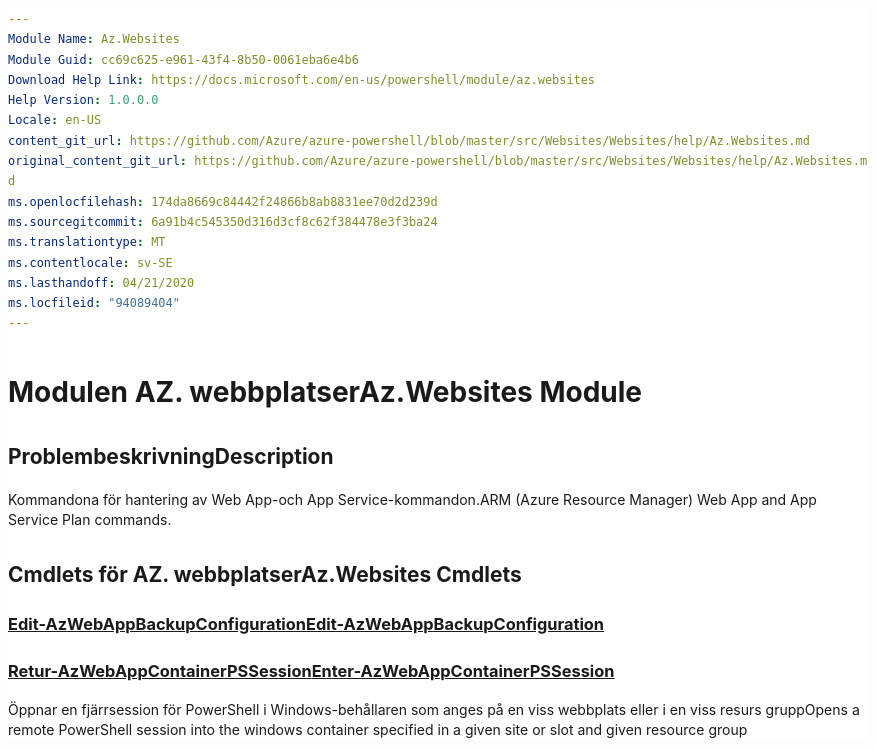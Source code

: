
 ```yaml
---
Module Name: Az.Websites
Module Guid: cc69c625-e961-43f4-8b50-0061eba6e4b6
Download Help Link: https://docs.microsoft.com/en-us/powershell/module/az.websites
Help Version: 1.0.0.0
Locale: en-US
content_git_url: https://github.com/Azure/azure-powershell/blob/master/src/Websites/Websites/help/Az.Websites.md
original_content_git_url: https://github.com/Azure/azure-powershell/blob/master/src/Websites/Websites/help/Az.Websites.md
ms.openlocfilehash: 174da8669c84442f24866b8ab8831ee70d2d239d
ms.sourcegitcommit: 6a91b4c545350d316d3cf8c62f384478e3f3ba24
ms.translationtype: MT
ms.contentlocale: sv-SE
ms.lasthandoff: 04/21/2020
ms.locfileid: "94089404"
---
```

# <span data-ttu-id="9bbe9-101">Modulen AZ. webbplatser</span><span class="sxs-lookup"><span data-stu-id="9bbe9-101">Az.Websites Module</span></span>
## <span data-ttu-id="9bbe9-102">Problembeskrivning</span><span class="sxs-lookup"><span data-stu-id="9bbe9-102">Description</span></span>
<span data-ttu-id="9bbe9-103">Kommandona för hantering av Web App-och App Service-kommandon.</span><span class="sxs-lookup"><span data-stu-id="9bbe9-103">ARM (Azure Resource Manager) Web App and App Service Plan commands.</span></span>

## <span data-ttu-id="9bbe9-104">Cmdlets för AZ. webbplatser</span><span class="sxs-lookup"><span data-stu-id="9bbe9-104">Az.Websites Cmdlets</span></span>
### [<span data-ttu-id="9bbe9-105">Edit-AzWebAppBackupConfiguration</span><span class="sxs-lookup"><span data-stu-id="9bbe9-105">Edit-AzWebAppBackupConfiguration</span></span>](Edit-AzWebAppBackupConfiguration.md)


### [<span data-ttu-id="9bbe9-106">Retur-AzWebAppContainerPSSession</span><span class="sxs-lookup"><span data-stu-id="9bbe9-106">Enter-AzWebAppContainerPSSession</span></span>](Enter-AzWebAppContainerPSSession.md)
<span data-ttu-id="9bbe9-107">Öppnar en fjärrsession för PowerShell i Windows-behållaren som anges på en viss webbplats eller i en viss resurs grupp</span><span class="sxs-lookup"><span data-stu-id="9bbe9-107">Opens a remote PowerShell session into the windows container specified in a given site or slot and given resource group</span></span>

____________

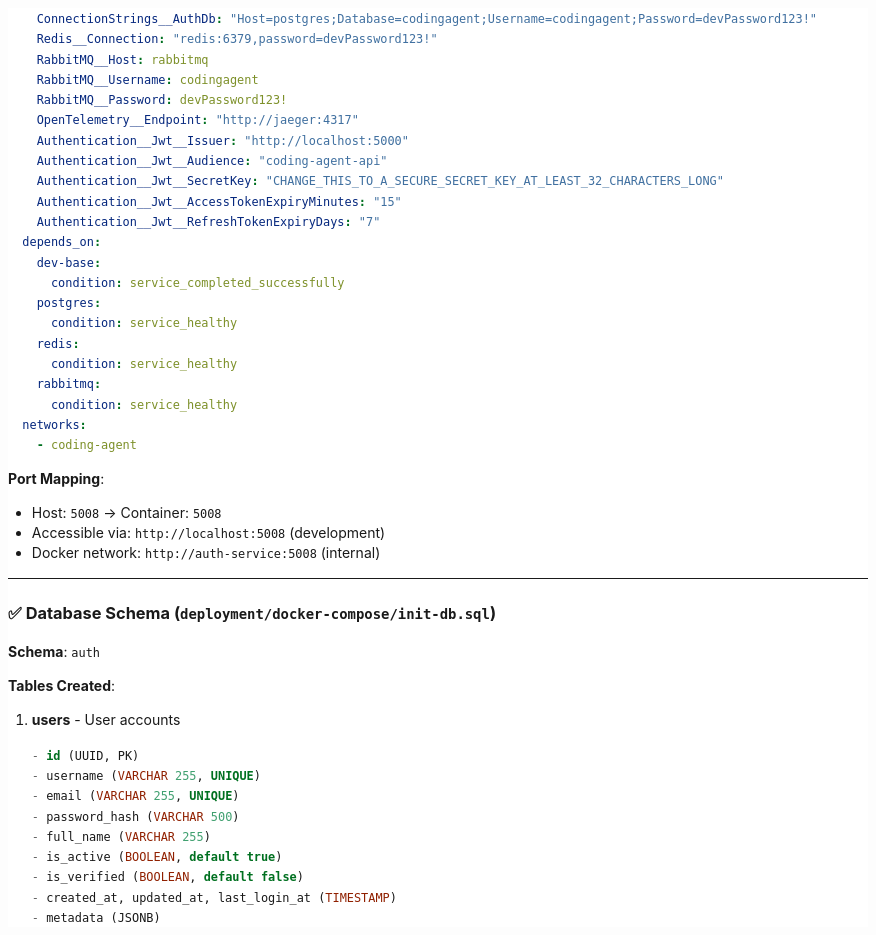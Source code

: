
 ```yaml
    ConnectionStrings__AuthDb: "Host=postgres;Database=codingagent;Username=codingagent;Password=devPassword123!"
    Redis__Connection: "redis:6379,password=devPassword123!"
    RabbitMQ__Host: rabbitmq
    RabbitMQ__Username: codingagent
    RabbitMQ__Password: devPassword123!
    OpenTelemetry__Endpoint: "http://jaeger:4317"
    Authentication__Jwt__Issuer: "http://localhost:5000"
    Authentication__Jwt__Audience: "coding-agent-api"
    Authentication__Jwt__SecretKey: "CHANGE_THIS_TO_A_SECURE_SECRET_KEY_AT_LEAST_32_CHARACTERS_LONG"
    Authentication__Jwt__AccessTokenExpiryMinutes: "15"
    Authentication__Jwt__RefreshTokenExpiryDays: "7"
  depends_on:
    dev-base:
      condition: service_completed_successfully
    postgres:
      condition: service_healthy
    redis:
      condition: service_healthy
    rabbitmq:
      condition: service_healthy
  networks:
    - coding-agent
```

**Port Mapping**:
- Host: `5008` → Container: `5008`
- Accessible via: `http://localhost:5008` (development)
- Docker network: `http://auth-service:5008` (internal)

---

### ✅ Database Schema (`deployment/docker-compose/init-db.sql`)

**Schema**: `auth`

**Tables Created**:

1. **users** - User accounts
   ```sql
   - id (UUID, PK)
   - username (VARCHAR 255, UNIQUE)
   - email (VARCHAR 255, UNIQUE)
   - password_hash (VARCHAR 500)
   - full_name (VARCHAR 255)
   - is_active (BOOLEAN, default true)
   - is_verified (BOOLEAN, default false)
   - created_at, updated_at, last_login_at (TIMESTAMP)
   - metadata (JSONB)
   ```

____________

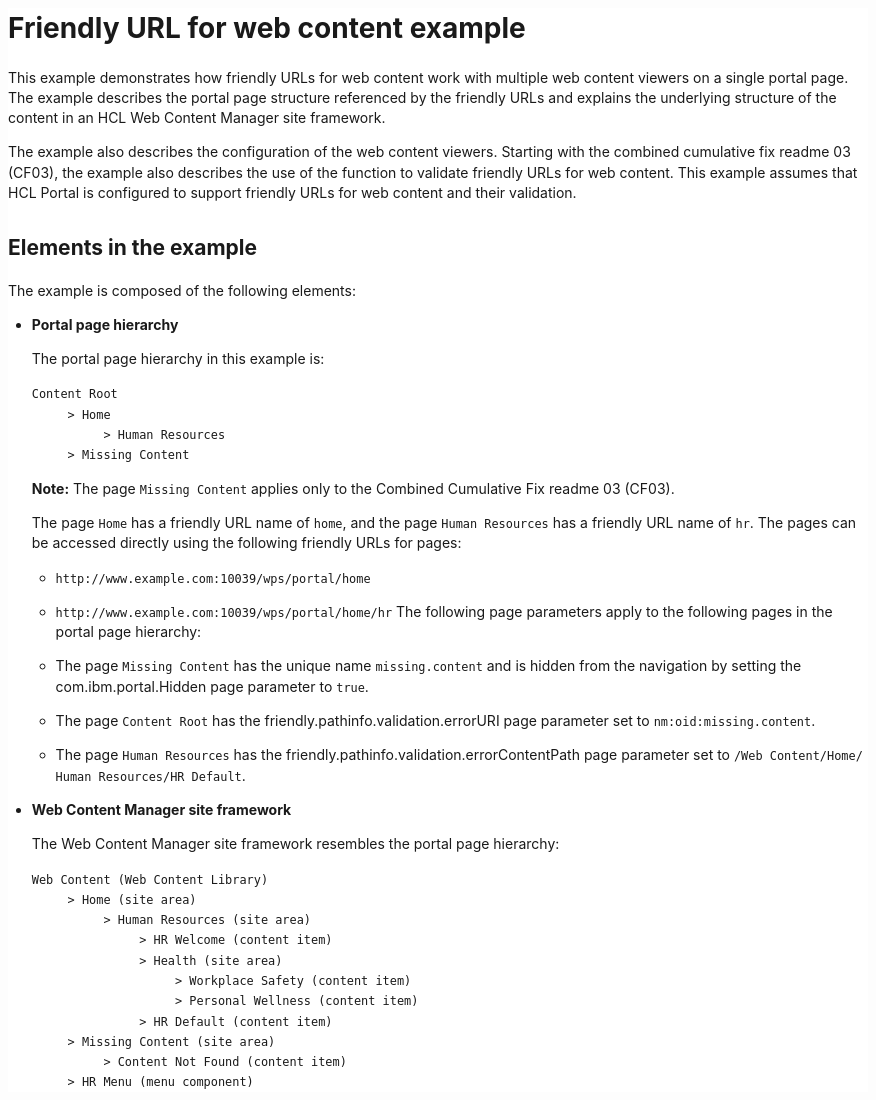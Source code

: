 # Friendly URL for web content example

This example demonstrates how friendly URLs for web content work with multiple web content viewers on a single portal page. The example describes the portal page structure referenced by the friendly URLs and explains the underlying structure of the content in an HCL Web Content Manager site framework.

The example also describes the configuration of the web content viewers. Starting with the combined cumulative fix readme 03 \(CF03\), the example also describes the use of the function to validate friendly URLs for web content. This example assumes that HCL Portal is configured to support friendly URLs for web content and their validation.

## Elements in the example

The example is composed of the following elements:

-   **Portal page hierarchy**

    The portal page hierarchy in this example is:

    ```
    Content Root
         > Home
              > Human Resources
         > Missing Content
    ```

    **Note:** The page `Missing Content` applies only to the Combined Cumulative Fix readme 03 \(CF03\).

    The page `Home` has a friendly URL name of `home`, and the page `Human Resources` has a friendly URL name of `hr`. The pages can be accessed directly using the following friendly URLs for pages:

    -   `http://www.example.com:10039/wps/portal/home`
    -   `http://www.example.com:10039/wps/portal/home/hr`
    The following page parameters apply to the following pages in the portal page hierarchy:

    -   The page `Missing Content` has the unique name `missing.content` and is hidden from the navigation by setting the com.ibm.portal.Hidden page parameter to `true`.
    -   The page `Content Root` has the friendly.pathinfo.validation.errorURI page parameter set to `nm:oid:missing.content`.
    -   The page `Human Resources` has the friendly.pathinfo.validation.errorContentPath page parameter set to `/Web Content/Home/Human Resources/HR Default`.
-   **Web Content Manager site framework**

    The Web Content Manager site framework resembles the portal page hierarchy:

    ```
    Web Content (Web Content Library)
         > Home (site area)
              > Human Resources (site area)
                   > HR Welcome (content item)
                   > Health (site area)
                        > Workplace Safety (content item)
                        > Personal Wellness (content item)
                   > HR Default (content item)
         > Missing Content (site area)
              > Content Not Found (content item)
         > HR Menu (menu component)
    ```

____________

What you have to do
Among the lines above, count those that include the word "github". Give only the result.

Response to the task
2